AFR - Investors urged to ramp up board grilling

Via afr.com

By Sally Patten


Investors should grill boards about their research and development spending as much as they do about governance and remuneration if they want to see companies deliver strong returns over the medium term, according to serial tech start-up founder Adir Shiffman.

Mr Shiffman, who is also executive chairman of global athlete analytics company Catapult Sports, added that shareholders should challenge boards  about the quality of R&D expenditure, rather than just about the quantum.

"I have never seen a strike against a remuneration report for underinvesting in R&D," Mr Shiffman told The Australian Financial Review Innovation Summit on Tuesday.

He said on the sidelines of the event that it is "a sign that R&D expenditure is not top of the list of investor concerns in Australia. There should be more of a focus on asking about R&D at larger companies."

The appetite for dividends by investors in public markets meant that companies needed to have a healthy relationship with their shareholders and a strong narrative if they wanted to invest heavily in R&D, Alison Deans, a director of healthcare company Ramsay, told the Summit.

"If you are investing for innovation and growth, it is a more nuanced story to tell. Convincing [investors] and having a track record on that is harder to do with disperse shareholders in a public company," she said.

John Lord, chairman of Huawei Technologies Australia, agreed that spending money on research was much easier in a private company. Huawei is owned by its 90,000 employees and spends between 15 per cent and 20 per cent of its revenue on R&D annually.

David Kirk, chairman of outdoor clothing chain Kathmandu and Bailador Technology Investments, and the former chief executive of Fairfax Media, said it was possible for high-growth companies to exist happily in the listed sector, but they needed to have a market capitalisation of at least $100 million, and a couple of stockbrokers who were prepared to research the company and demonstrate to investors that they would deliver on their promises.

The panel of directors suggested that more diversity was needed on boards so that they better reflected customers.
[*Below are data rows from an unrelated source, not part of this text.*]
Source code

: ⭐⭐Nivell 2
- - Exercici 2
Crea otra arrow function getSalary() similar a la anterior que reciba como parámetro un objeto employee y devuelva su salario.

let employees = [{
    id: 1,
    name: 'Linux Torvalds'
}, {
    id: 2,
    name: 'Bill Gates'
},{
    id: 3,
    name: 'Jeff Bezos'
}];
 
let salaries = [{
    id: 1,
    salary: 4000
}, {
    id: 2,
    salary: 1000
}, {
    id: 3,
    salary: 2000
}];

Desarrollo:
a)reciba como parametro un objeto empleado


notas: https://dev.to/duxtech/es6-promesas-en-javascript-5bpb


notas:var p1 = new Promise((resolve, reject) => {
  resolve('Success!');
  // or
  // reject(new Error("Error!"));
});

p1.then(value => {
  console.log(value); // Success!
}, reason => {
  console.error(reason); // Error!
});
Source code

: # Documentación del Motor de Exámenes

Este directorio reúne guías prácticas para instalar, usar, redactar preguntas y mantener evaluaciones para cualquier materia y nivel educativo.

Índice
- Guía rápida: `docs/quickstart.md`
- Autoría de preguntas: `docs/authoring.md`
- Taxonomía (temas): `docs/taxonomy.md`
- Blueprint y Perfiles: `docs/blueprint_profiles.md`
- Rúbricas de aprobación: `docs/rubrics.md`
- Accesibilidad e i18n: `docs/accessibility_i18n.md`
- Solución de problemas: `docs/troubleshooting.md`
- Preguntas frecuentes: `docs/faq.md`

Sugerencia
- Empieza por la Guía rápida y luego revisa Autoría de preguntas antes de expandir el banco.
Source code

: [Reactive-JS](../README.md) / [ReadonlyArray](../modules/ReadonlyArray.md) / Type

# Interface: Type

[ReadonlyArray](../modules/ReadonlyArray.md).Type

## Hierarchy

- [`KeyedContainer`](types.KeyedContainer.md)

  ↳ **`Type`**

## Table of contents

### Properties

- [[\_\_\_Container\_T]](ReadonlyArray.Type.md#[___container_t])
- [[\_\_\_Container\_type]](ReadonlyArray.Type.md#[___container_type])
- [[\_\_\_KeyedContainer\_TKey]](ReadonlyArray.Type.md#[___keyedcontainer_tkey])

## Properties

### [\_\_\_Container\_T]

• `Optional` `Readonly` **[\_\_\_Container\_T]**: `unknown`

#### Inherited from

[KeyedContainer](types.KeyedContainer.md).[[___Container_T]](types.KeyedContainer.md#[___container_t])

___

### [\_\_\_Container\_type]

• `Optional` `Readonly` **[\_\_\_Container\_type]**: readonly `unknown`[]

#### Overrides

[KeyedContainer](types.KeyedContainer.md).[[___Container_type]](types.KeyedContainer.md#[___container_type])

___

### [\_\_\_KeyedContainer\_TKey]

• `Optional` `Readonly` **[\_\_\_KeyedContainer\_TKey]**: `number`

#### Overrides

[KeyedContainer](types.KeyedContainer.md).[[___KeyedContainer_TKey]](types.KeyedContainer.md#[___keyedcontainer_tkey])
Mr Shiffman noted that in the US, when businesses discussed diversity, it was generally taken to mean not just gender diversity, but ethnic, age, geographical and socio-economic diversity.

Diversity important

"In Australia, customers have not been represented by their board as much as they should have been," he said.

Mr Kirk agreed that diversity of background and experience was important, adding that directors needed to be curious and have a mindset to challenge.

Mr Shiffman said one of the most challenging issues for directors was to on the one hand to be willing to take risks and be agile, but on the other hand not to "jump at shadows". Very rarely was it a fast-moving threat that destroyed a company.

"It is not the hare, but the suicidal tortoise [that is the problem]," he said.

Mr Lord said Australian companies would need to get used to the fact that new technologies were increasingly coming from Asia, rather than the familiar territory of the West.